Furthermore, the deviation of Darcy’s law or the Forchheimer equation has attracted attention in the recently developed artificial porous materials used for micro- and nano-thermal devices, biomaterials and chemistry and energy facilities^{27,28,29,30,31,32,33}. Increasing the heat transfer rate with a reduction in the cost and size is a critical issue in several engineering applications²⁸. Liquid–vapour phase change processes within porous media occur in numerous applications, where they are often driven by a complex interaction of gravitational, capillary and viscous forces²⁹. The anisotropy of permeability and thermal conductivity considerably effects on the initiation and termination of the phase change process and heat transfer rate compared with those under isotropic conditions³⁰. In a thermo-dynamical system, irreversibility occurs owing to the contribution of various factors such as resistance to the fluid flow, Joule heating, molecular vibration, diffusion, heat transport, chemical reaction and thermal radiation^31,32. The Darcy–Forchheimer nano-liquid flow with entropy generation is essential for carbon nano-tubes owing to their various applications in heat exchangers, thermal power plants and microelectronics³³.

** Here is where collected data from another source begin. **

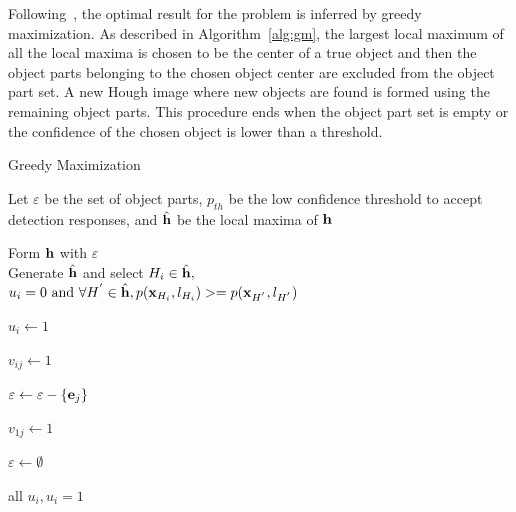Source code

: \documentclass[10pt,twocolumn,letterpaper]{article}
\begin{document}
Following~\cite{ac9}, the optimal result for the problem is inferred by greedy maximization. As described in Algorithm~\ref{alg:gm}, the largest local maximum of all the local maxima is chosen to be the center of a true object and then the object parts belonging to the chosen object center are excluded from the object part set. A new Hough image where new objects are found is formed using the remaining object parts. This procedure ends when the object part set is empty or the confidence of the chosen object is lower than a threshold.
\begin{algorithm}[h]

    \caption{Greedy Maximization}
    \label{alg:gm}
     Let $\varepsilon$ be the set of object parts, $p_{th}$ be the low confidence threshold to accept detection responses, and $\hat{\bf{h}}$ be the local maxima of $\bf{h}$

    \begin{algorithmic}[1]




        \WHILE {$\varepsilon \ne \emptyset$}

            \STATE Form $\bf{h}$ with $\varepsilon$\\

            \STATE Generate $\hat{\bf{h}}$ and select $H_i \in {\hat{\bf{h}}},$\\ $u_i=0 \mbox{ and }\forall {H^{'}} \in {\hat{\bf{h}}, p({\bf{x}}_{H_i},l_{H_i}) >= p({\bf{x}}_{H^{'}},l_{H^{'}}) } $

                \STATE $u_i\leftarrow1$



                    \STATE $v_{ij}\leftarrow1$

                    \STATE $\varepsilon\leftarrow \varepsilon -\{ {\bf{e}}_j \}$

                    \ENDIF

                \ENDFOR

            \ELSE


                \STATE $v_{1j}\leftarrow1$

                \ENDFOR

                \STATE $\varepsilon\leftarrow \emptyset$

            \ENDIF

        \ENDWHILE
    \RETURN all $u_i,u_i=1$

    \end{algorithmic}

\end{algorithm}
\end{document}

Theoretically, derivation of Darcy’s law or the Forchheimer equation can be classified into macroscale and microscale approaches in terms of generalised porous flow relationships, depending on the starting point³⁴. Macroscale approaches explore the origin of linearity or nonlinearity by recovering Darcy’s law or the Forchheimer equation from the Navier–Stokes equation at the continuum scale. However, microscale approaches use simple conceptual models as microscale representations for the frictional flow features of the porous media and take advantage of simple analytical solutions of flow passing through an equivalent flow model. The Kozeny–Carman equation was realised for the Darcy flow in a homogeneous medium according to an equivalent hydraulic diameter model^{35,36,37,38,39,40,41,42,43}. The hydraulic diameter method can be used for deriving the Forchheimer equation³⁹. Ergun’s equation is the most commonly used relationship among various correlations of this type^17,34. In the preliminary capillary model, Scheidegger¹³, Rumer and Drinker⁴⁰ and Blick⁴¹ represented the idealised pore geometry as capillaries in series and parallel or as packed beds of spheres. Comiti and Renaud⁴² eventually suggested a cylindrical capillary model according to the pore Reynolds number (\(R{e}_{p}\)) and the pore friction factor (\({f}_{p}\)), as demonstrated in Eq. (1), where v is the interstitial flow velocity passing through actual pore paths whose average length is defined by Le. Notably, Comiti and Renaud⁴² used the pore friction factor (\({f}_{p}=\frac{{D}_{p}}{2\rho {v}^{2}}\frac{\Delta P}{{L}_{e}}\)), which is a quarter (i.e. 16) of the general friction factor (\(f=\frac{2D}{\rho {v}^{2}}\frac{\Delta P}{{L}_{e}}\)) defined for cylindrical pipe flows (i.e. 64).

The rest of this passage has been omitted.